━━ Records shown

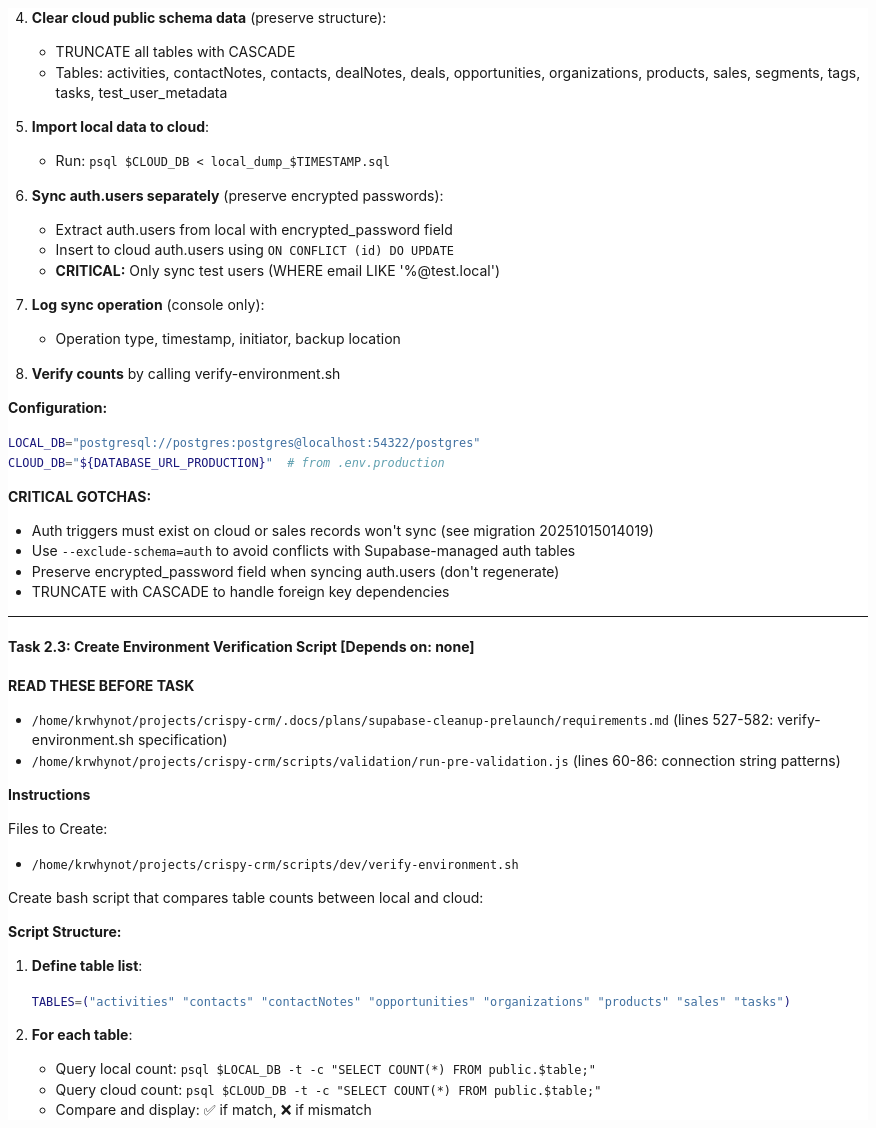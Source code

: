 4. **Clear cloud public schema data** (preserve structure):
   - TRUNCATE all tables with CASCADE
   - Tables: activities, contactNotes, contacts, dealNotes, deals, opportunities, organizations, products, sales, segments, tags, tasks, test_user_metadata

5. **Import local data to cloud**:
   - Run: `psql $CLOUD_DB < local_dump_$TIMESTAMP.sql`

6. **Sync auth.users separately** (preserve encrypted passwords):
   - Extract auth.users from local with encrypted_password field
   - Insert to cloud auth.users using `ON CONFLICT (id) DO UPDATE`
   - **CRITICAL:** Only sync test users (WHERE email LIKE '%@test.local')

7. **Log sync operation** (console only):
   - Operation type, timestamp, initiator, backup location

8. **Verify counts** by calling verify-environment.sh

**Configuration:**
```bash
LOCAL_DB="postgresql://postgres:postgres@localhost:54322/postgres"
CLOUD_DB="${DATABASE_URL_PRODUCTION}"  # from .env.production
```

**CRITICAL GOTCHAS:**
- Auth triggers must exist on cloud or sales records won't sync (see migration 20251015014019)
- Use `--exclude-schema=auth` to avoid conflicts with Supabase-managed auth tables
- Preserve encrypted_password field when syncing auth.users (don't regenerate)
- TRUNCATE with CASCADE to handle foreign key dependencies

---

#### Task 2.3: Create Environment Verification Script **[Depends on: none]**

**READ THESE BEFORE TASK**
- `/home/krwhynot/projects/crispy-crm/.docs/plans/supabase-cleanup-prelaunch/requirements.md` (lines 527-582: verify-environment.sh specification)
- `/home/krwhynot/projects/crispy-crm/scripts/validation/run-pre-validation.js` (lines 60-86: connection string patterns)

**Instructions**

Files to Create:
- `/home/krwhynot/projects/crispy-crm/scripts/dev/verify-environment.sh`

Create bash script that compares table counts between local and cloud:

**Script Structure:**
1. **Define table list**:
   ```bash
   TABLES=("activities" "contacts" "contactNotes" "opportunities" "organizations" "products" "sales" "tasks")
   ```

2. **For each table**:
   - Query local count: `psql $LOCAL_DB -t -c "SELECT COUNT(*) FROM public.$table;"`
   - Query cloud count: `psql $CLOUD_DB -t -c "SELECT COUNT(*) FROM public.$table;"`
   - Compare and display: ✅ if match, ❌ if mismatch
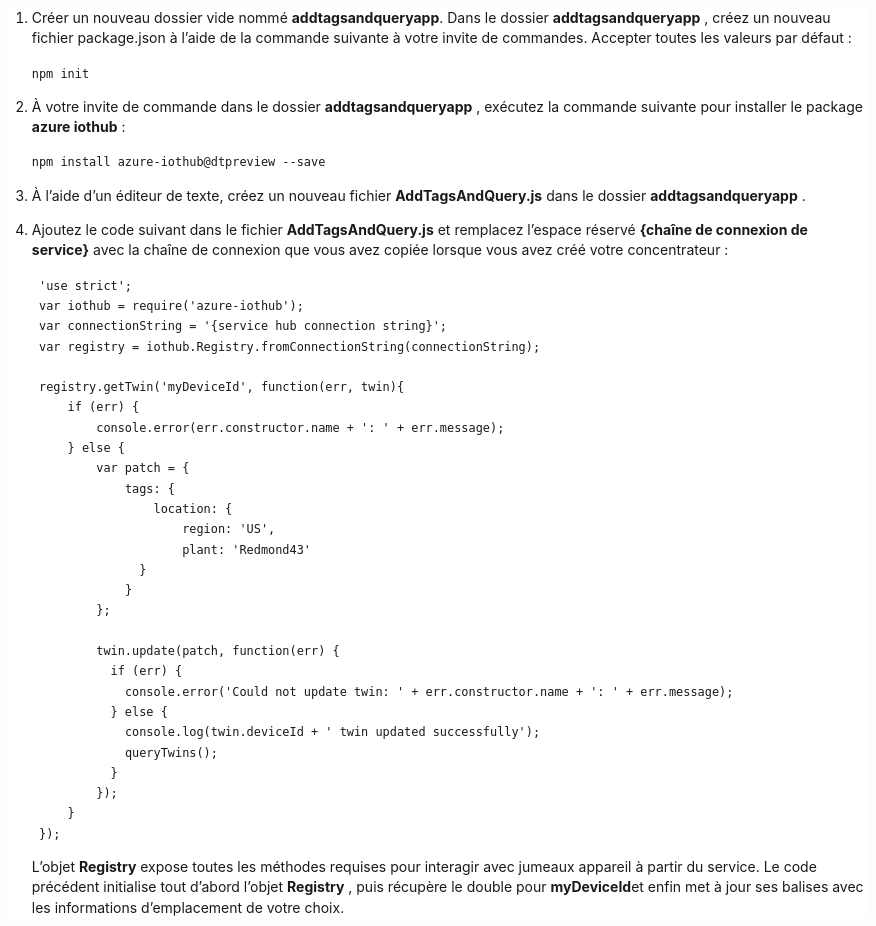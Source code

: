 1. Créer un nouveau dossier vide nommé **addtagsandqueryapp**. Dans le dossier **addtagsandqueryapp** , créez un nouveau fichier package.json à l’aide de la commande suivante à votre invite de commandes. Accepter toutes les valeurs par défaut :

    ```
    npm init
    ```

2. À votre invite de commande dans le dossier **addtagsandqueryapp** , exécutez la commande suivante pour installer le package **azure iothub** :

    ```
    npm install azure-iothub@dtpreview --save
    ```

3. À l’aide d’un éditeur de texte, créez un nouveau fichier **AddTagsAndQuery.js** dans le dossier **addtagsandqueryapp** .

4. Ajoutez le code suivant dans le fichier **AddTagsAndQuery.js** et remplacez l’espace réservé **{chaîne de connexion de service}** avec la chaîne de connexion que vous avez copiée lorsque vous avez créé votre concentrateur :

        'use strict';
        var iothub = require('azure-iothub');
        var connectionString = '{service hub connection string}';
        var registry = iothub.Registry.fromConnectionString(connectionString);

        registry.getTwin('myDeviceId', function(err, twin){
            if (err) {
                console.error(err.constructor.name + ': ' + err.message);
            } else {
                var patch = {
                    tags: {
                        location: {
                            region: 'US',
                            plant: 'Redmond43'
                      }
                    }
                };
             
                twin.update(patch, function(err) {
                  if (err) {
                    console.error('Could not update twin: ' + err.constructor.name + ': ' + err.message);
                  } else {
                    console.log(twin.deviceId + ' twin updated successfully');
                    queryTwins();
                  }
                });
            }
        });

    L’objet **Registry** expose toutes les méthodes requises pour interagir avec jumeaux appareil à partir du service. Le code précédent initialise tout d’abord l’objet **Registry** , puis récupère le double pour **myDeviceId**et enfin met à jour ses balises avec les informations d’emplacement de votre choix.
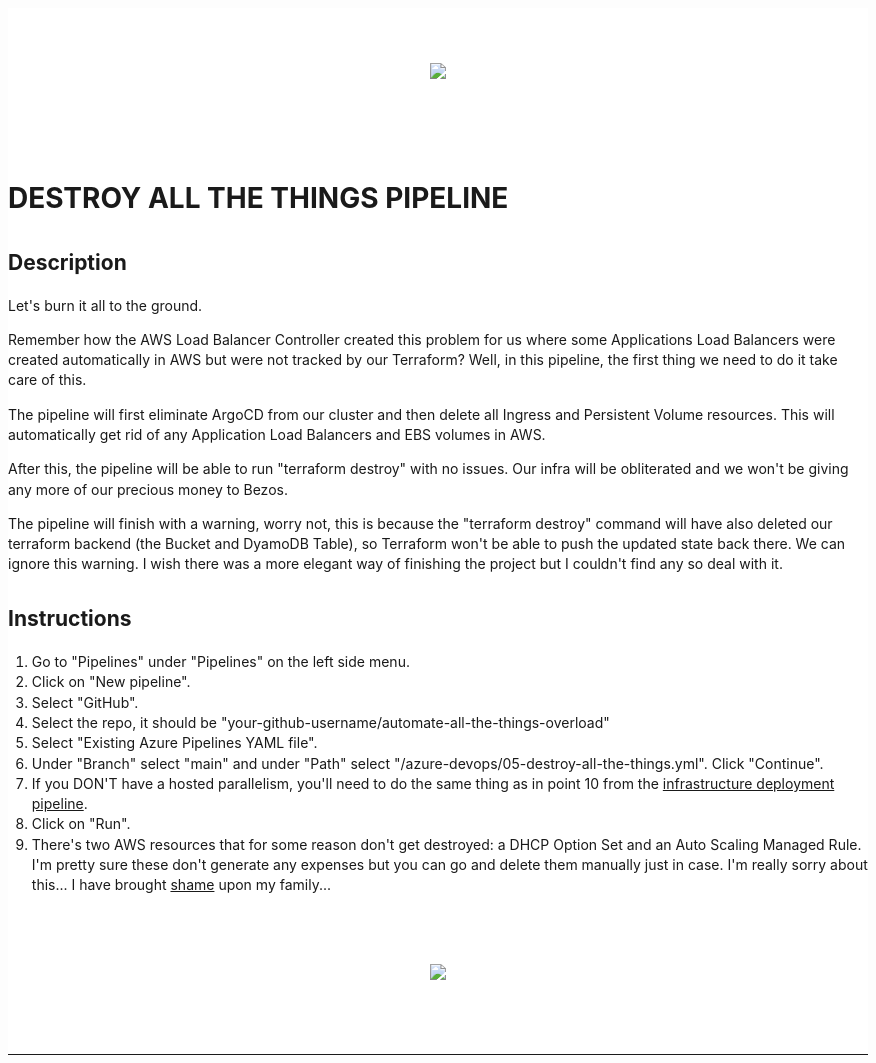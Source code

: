 <br/>
<br/>
<p title="K8S Architecture" align="center"> <img width="460" src="https://i.imgur.com/weNsDia.jpg"> </p>
<br/>
<br/>

# DESTROY ALL THE THINGS PIPELINE

## Description

Let's burn it all to the ground.

Remember how the AWS Load Balancer Controller created this problem for us where some Applications Load Balancers were created automatically in AWS but were not tracked by our Terraform? Well, in this pipeline, the first thing we need to do it take care of this.

The pipeline will first eliminate ArgoCD from our cluster and then delete all Ingress  and Persistent Volume resources. This will automatically get rid of any Application Load Balancers and EBS volumes in AWS.

After this, the pipeline will be able to run "terraform destroy" with no issues. Our infra will be obliterated and we won't be giving any more of our precious money to Bezos.

The pipeline will finish with a warning, worry not, this is because the "terraform destroy" command will have also deleted our terraform backend (the Bucket and DyamoDB Table), so Terraform won't be able to push the updated state back there. We can ignore this warning. I wish there was a more elegant way of finishing the project but I couldn't find any so deal with it.

## Instructions

1. Go to "Pipelines" under "Pipelines" on the left side menu.
2. Click on "New pipeline".
3. Select "GitHub".
4. Select the repo, it should be "your-github-username/automate-all-the-things-overload"
5. Select "Existing Azure Pipelines YAML file".
6. Under "Branch" select "main" and under "Path" select "/azure-devops/05-destroy-all-the-things.yml". Click "Continue".
7. If you DON'T have a hosted parallelism, you'll need to do the same thing as in point 10 from the [infrastructure deployment pipeline](#instructions).
8. Click on "Run".
9. There's two AWS resources that for some reason don't get destroyed: a DHCP Option Set and an Auto Scaling Managed Rule. I'm pretty sure these don't generate any expenses but you can go and delete them manually just in case. I'm really sorry about this... I have brought [shame](https://i.imgur.com/PIm1apF.gifv) upon my family...

<br/>
<br/>
<p title="Seagull" align="center"> <img width="460" src="https://i.imgur.com/2Z8qEvC.png"> </p>
<br/>
<br/>

---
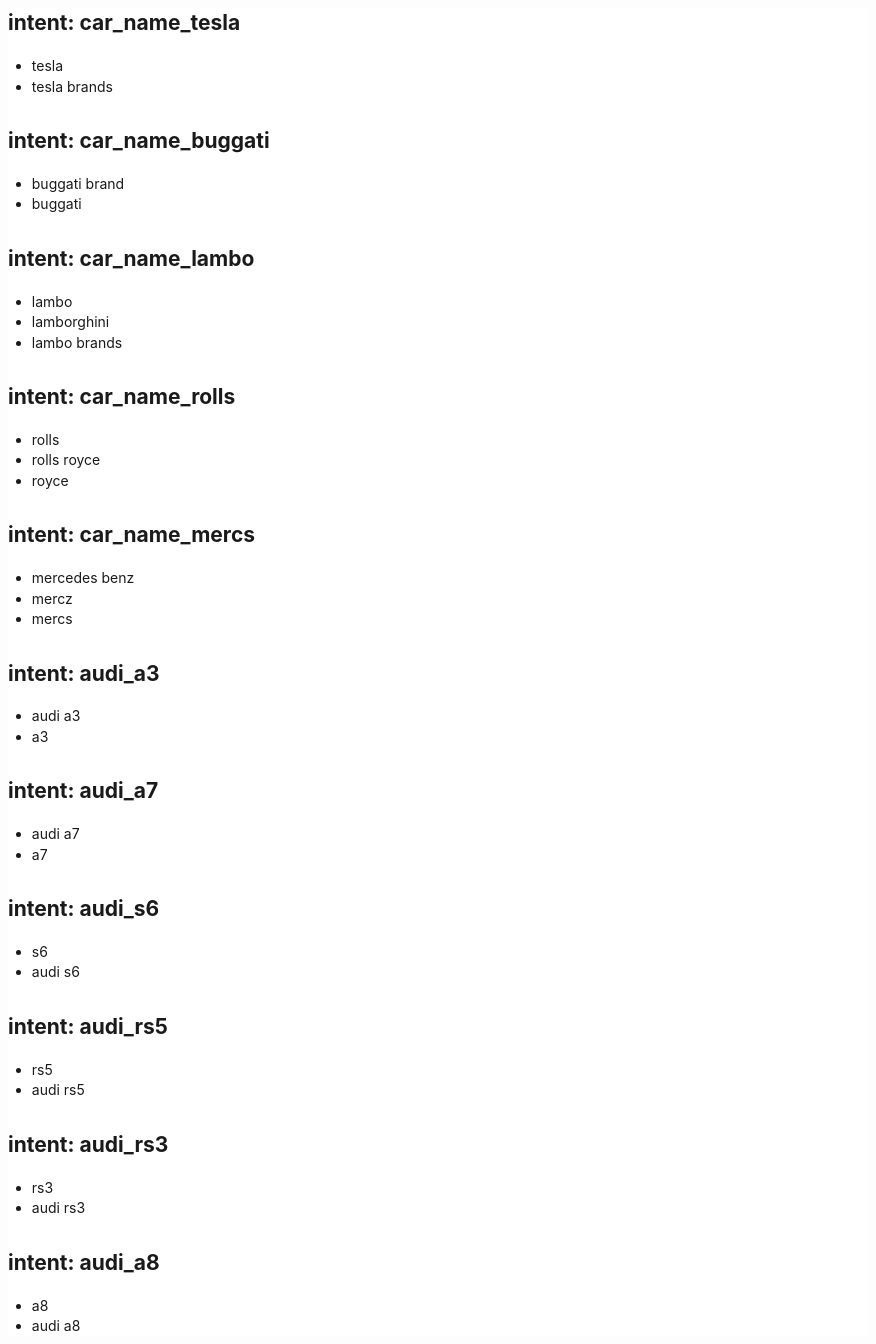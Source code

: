 ## intent: car_name_tesla
- tesla
- tesla brands

## intent: car_name_buggati
- buggati brand
- buggati

## intent: car_name_lambo
- lambo
- lamborghini
- lambo brands

## intent: car_name_rolls
- rolls
- rolls royce
- royce

## intent: car_name_mercs
- mercedes benz
- mercz
- mercs

## intent: audi_a3
- audi a3
- a3

## intent: audi_a7
- audi a7
- a7

## intent: audi_s6
- s6
- audi s6

## intent: audi_rs5
- rs5
- audi rs5

## intent: audi_rs3
- rs3
- audi rs3

## intent: audi_a8
- a8
- audi a8
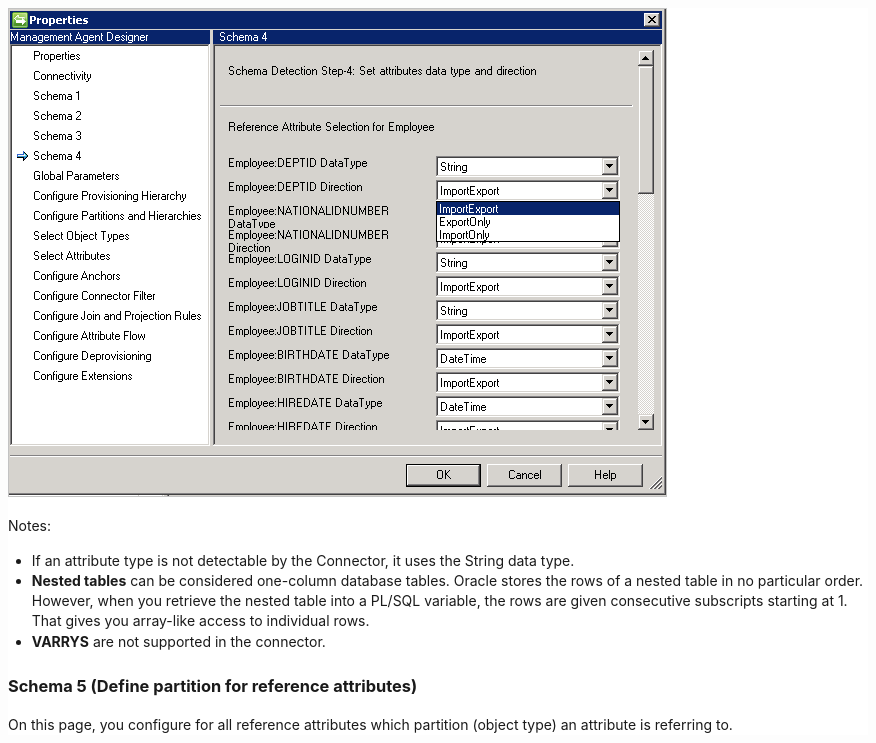 ![schema4b](./media/active-directory-aadconnectsync-connector-genericsql/schema4b.png)

Notes:

* If an attribute type is not detectable by the Connector, it uses the String data type.
* **Nested tables** can be considered one-column database tables. Oracle stores the rows of a nested table in no particular order. However, when you retrieve the nested table into a PL/SQL variable, the rows are given consecutive subscripts starting at 1. That gives you array-like access to individual rows.
* **VARRYS** are not supported in the connector.

### Schema 5 (Define partition for reference attributes)
On this page, you configure for all reference attributes which partition (object type) an attribute is referring to.
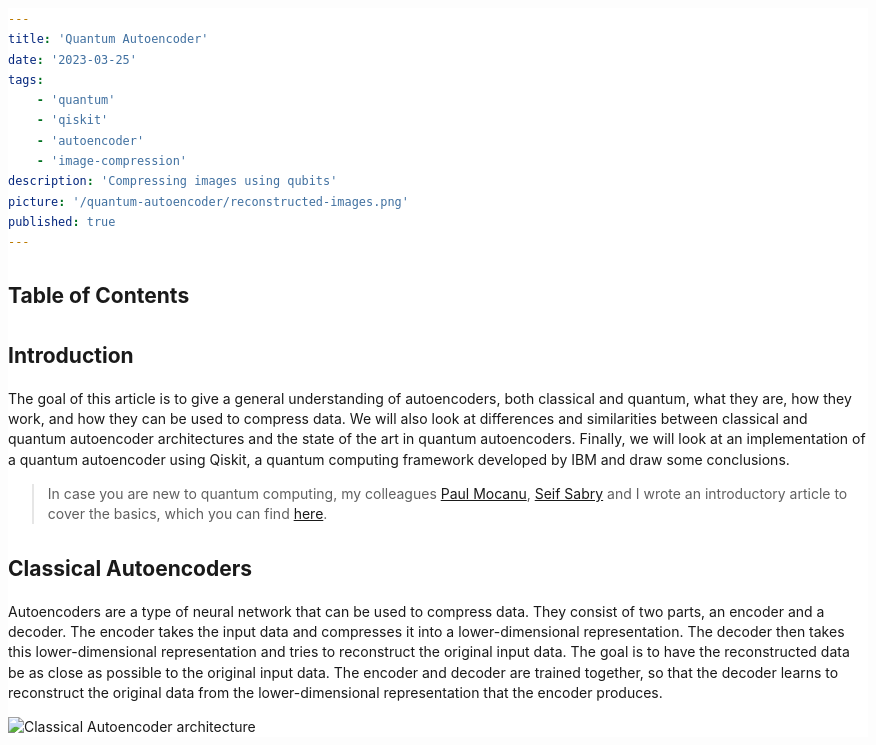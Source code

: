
 ```yaml
---
title: 'Quantum Autoencoder'
date: '2023-03-25'
tags:
    - 'quantum'
    - 'qiskit'
    - 'autoencoder'
    - 'image-compression'
description: 'Compressing images using qubits'
picture: '/quantum-autoencoder/reconstructed-images.png'
published: true
---
```


## Table of Contents

## Introduction

The goal of this article is to give a general understanding of autoencoders, both classical and quantum, what they are,
how they work, and how they can be used to compress data. We will also look at differences and similarities between
classical and quantum autoencoder architectures and the state of the art in quantum autoencoders. Finally, we will look
at an implementation of a quantum autoencoder using Qiskit, a quantum computing framework developed by IBM and draw some
conclusions.

> In case you are new to quantum computing, my
> colleagues [Paul Mocanu](https://www.linkedin.com/in/paulmocanu/), [Seif Sabry](https://www.linkedin.com/in/seifeldin-sabry-b8a542202/)
> and I wrote an introductory article to cover the basics, which you can
> find [here](https://medium.com/@cristi.mocanu25/unveiling-quantum-computing-the-future-of-machine-learning-e60d34bd52fe).

## Classical Autoencoders

Autoencoders are a type of neural network that can be used to compress data. They consist of two parts, an encoder and a
decoder. The encoder takes the input data and compresses it into a lower-dimensional representation. The decoder then
takes this lower-dimensional representation and tries to reconstruct the original input data. The goal is to have the
reconstructed data be as close as possible to the original input data. The encoder and decoder are trained together, so
that the decoder learns to reconstruct the original data from the lower-dimensional representation that the encoder
produces.

![Classical Autoencoder architecture](/quantum-autoencoder/classical-autoencoder.png)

━━━━

To do
Report each line in the data that holds the word "which".

Written answer
On this page, you configure for all reference attributes which partition (object type) an attribute is referring to.
> and I wrote an introductory article to cover the basics, which you can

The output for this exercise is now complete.